Mahkamah Konstitusi (MK) tidak menerima permohonan uji materi terkait penghapusan kolom agama di Kartu Tanda Penduduk (KTP) dan Kartu Keluarga (KK). Hakim MK menyatakan permohonan tersebut tidak jelas atau kabur.
“Mengadili, menyatakan permohonan pemohon nomor 155 tidak dapat diterima,” ujar ketua hakim MK Suhartoyo saat membacakan amar putusan 155/PUU-XXIII/2025 di Mahkamah Konstitusi, Senin (29/9/2025).
SCROLL TO CONTINUE WITH CONTENT
MK menyatakan petitum permohonan Pemohon tidak lazim, tidak memiliki dasar hukum yang jelas dan kuat. MK menyatakan tidak terdapat argumentasi hukum yang mendukung dalam rangkaian urain dalam posita.
“Untuk permohonan nomor 155 tahun 2025, Pemohon pada petitum angka 4 dan angka 5 membuat rumusan petitum yang tidak lazim, tidak konsisten, dan tidak memiliki dasar hukum yang jelas dan kuat karena tidak terdapat uraian maupun argumentasi hukum yang mendukung dalam rangkaian urain dalam posita,” ujar hakim.
MK menyatakan petitum permohonan juga tidak menjelaskan peraturan perundang-undangan mana yang perlu dilakukan perubahan oleh pembentuk Undang-Undang.

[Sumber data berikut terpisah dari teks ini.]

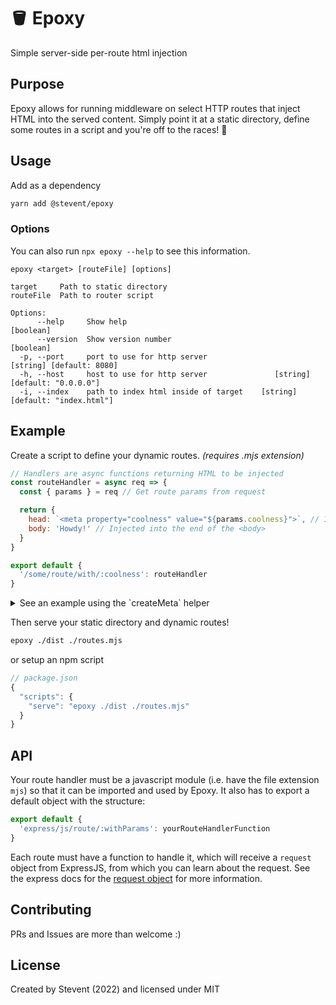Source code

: # 🪣 Epoxy

Simple server-side per-route html injection

## Purpose

Epoxy allows for running middleware on select HTTP routes that inject HTML into the served content.
Simply point it at a static directory, define some routes in a script and you're off to the races! :horse:

## Usage

Add as a dependency

```bash
yarn add @stevent/epoxy
```

### Options

You can also run `npx epoxy --help` to see this information.

```
epoxy <target> [routeFile] [options]

target     Path to static directory
routeFile  Path to router script

Options:
      --help     Show help                                                     [boolean]
      --version  Show version number                                           [boolean]
  -p, --port     port to use for http server                    [string] [default: 8080]
  -h, --host     host to use for http server               [string] [default: "0.0.0.0"]
  -i, --index    path to index html inside of target    [string] [default: "index.html"]
```

## Example

Create a script to define your dynamic routes. *(requires .mjs extension)*

```js
// Handlers are async functions returning HTML to be injected
const routeHandler = async req => {
  const { params } = req // Get route params from request

  return {
    head: `<meta property="coolness" value="${params.coolness}">`, // Injected into the end of the <head>
    body: 'Howdy!' // Injected into the end of the <body>
  }
}

export default {
  '/some/route/with/:coolness': routeHandler
}
```

<details>
  <summary>See an example using the `createMeta` helper</summary>

  > ### `createMeta` Helper
  >
  > Epoxy comes with a helper that allows you to easily create meta tags from an object.
  >
  > ```js
  > import { createMeta } from 'epoxy/helpers'
  >
  > const routeHandler = async ({ params }) => {
  >   // Create a string of meta tags from the object passed in
  >   const metaTags = createMeta({
  >     coolness: params.coolness,
  >     description: 'A pretty cool page',
  >   })
  >
  >   return { head: metaTags }
  > }
  >
  > export default {
  >   '/route/:coolness': routeHandler
  > }
  > ```
  >
  > For more information about the helpers available in Epoxy, see the [readme](./helpers/README.md).
</details>

Then serve your static directory and dynamic routes!

```bash
epoxy ./dist ./routes.mjs
```

or setup an npm script

```js
// package.json
{
  "scripts": {
    "serve": "epoxy ./dist ./routes.mjs"
  }
}
```

## API

Your route handler must be a javascript module (i.e. have the file extension `mjs`) so that it can be imported and used by Epoxy. It also has to export a default object with the structure:

```js
export default {
  'express/js/route/:withParams': yourRouteHandlerFunction
}
```

Each route must have a function to handle it, which will receive a `request` object from ExpressJS, from which you can learn about the request. See the express docs for the [request object](https://expressjs.com/en/api.html#req) for more information.

## Contributing

PRs and Issues are more than welcome :)

## License

Created by Stevent (2022) and licensed under MIT
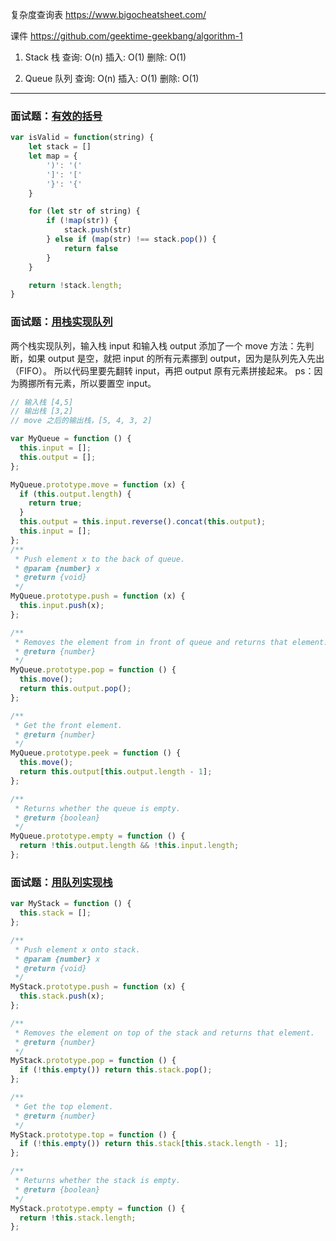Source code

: 复杂度查询表
https://www.bigocheatsheet.com/

课件
https://github.com/geektime-geekbang/algorithm-1

1. Stack 栈
   查询: O(n)
   插入: O(1)
   删除: O(1)

2. Queue 队列
   查询: O(n)
   插入: O(1)
   删除: O(1)

---

### 面试题：[有效的括号](https://leetcode-cn.com/problems/valid-parentheses/)

```js
var isValid = function(string) {
    let stack = []
    let map = {
        ')': '('
        ']': '['
        '}': '{'
    }

    for (let str of string) {
        if (!map(str)) {
            stack.push(str)
        } else if (map(str) !== stack.pop()) {
            return false
        }
    }

    return !stack.length;
}

```

### 面试题：[用栈实现队列](https://leetcode-cn.com/problems/implement-queue-using-stacks/)

两个栈实现队列，输入栈 input 和输入栈 output
添加了一个 move 方法：先判断，如果 output 是空，就把 input 的所有元素挪到 output，因为是队列先入先出（FIFO）。
所以代码里要先翻转 input，再把 output 原有元素拼接起来。
ps：因为腾挪所有元素，所以要置空 input。

```js
// 输入栈 [4,5]
// 输出栈 [3,2]
// move 之后的输出栈，[5, 4, 3, 2]

var MyQueue = function () {
  this.input = [];
  this.output = [];
};

MyQueue.prototype.move = function (x) {
  if (this.output.length) {
    return true;
  }
  this.output = this.input.reverse().concat(this.output);
  this.input = [];
};
/**
 * Push element x to the back of queue.
 * @param {number} x
 * @return {void}
 */
MyQueue.prototype.push = function (x) {
  this.input.push(x);
};

/**
 * Removes the element from in front of queue and returns that element.
 * @return {number}
 */
MyQueue.prototype.pop = function () {
  this.move();
  return this.output.pop();
};

/**
 * Get the front element.
 * @return {number}
 */
MyQueue.prototype.peek = function () {
  this.move();
  return this.output[this.output.length - 1];
};

/**
 * Returns whether the queue is empty.
 * @return {boolean}
 */
MyQueue.prototype.empty = function () {
  return !this.output.length && !this.input.length;
};
```

### 面试题：[用队列实现栈](https://leetcode-cn.com/problems/implement-stack-using-queues/)

```js
var MyStack = function () {
  this.stack = [];
};

/**
 * Push element x onto stack.
 * @param {number} x
 * @return {void}
 */
MyStack.prototype.push = function (x) {
  this.stack.push(x);
};

/**
 * Removes the element on top of the stack and returns that element.
 * @return {number}
 */
MyStack.prototype.pop = function () {
  if (!this.empty()) return this.stack.pop();
};

/**
 * Get the top element.
 * @return {number}
 */
MyStack.prototype.top = function () {
  if (!this.empty()) return this.stack[this.stack.length - 1];
};

/**
 * Returns whether the stack is empty.
 * @return {boolean}
 */
MyStack.prototype.empty = function () {
  return !this.stack.length;
};
```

MK menyatakan pokok permohonan dan hal-hal lainnya tidak dipertimbangkan lebih lanjut karena tidak ada relevansinya.
“Petitum a quo tidak jelas dan kabur karena tidak menjelaskan peraturan perundangan-undangan mana yang oleh pembentuk Undang-Undang perlu dilakukan perubahan menyesuaikan dengan putusan a quo karena tidak semua peraturan perundangan-undangan menjadi kewenangan pembentuk Undang-Undang,” ujar hakim.
Sebagai informasi, gugatan ini diajukan oleh Taufik Umar. Dia mengajukan gugatan sejumlah pasal dalam Undang-Undang Nomor 23 Tahun 2006 tentang Administrasi Kependudukan (UU Adminduk).
Pada pokoknya, Taufik meminta agar informasi agama di KTP dan KK dirahasiakan. Menurutnya, selain kontraproduktif, informasi agama di KTP dan KK memicu diskriminasi hingga kekerasan sehingga bertentangan dengan Pasal 28I ayat (1) dan ayat (4) Undang-Undang Dasar (UUD) Negara Republik Indonesia Tahun 1945.
Taufik menilai data agama warga cukup disimpan dalam chip KTP elektronik tanpa harus ditampilkan. Dia menilai kolom agama sebaiknya diperlukan sebagai data rahasia, seperti iris mata dan sidik jari.
Pada persidangan sebelumnya, Taufik mengaku pernah menjadi korban diskriminasi dan hampir menjadi korban pembunuhan dalam peristiwa konflik antarkomunitas agama di Poso, Sulawesi Tengah pada beberapa tahun silam. Dia menceritakan pengalamannya mengalami sweeping KTP.
“Taufik Umar ini dalam perjalanan dari Poso ke Kota Palu itu beberapa kali menemui sweeping KTP, yang mana pada waktu itu Saudara Taufik Umar mengetahui banyak yang mengalami kekerasan dan/atau bahkan pembunuhan karena identifikasi di kolom agama, baik oleh pen-sweeping dari kalangan Muslim, maupun dari kalangan Kristen,” kata kuasa hukumnya, Teguh Sugiharto, Rabu (3/9).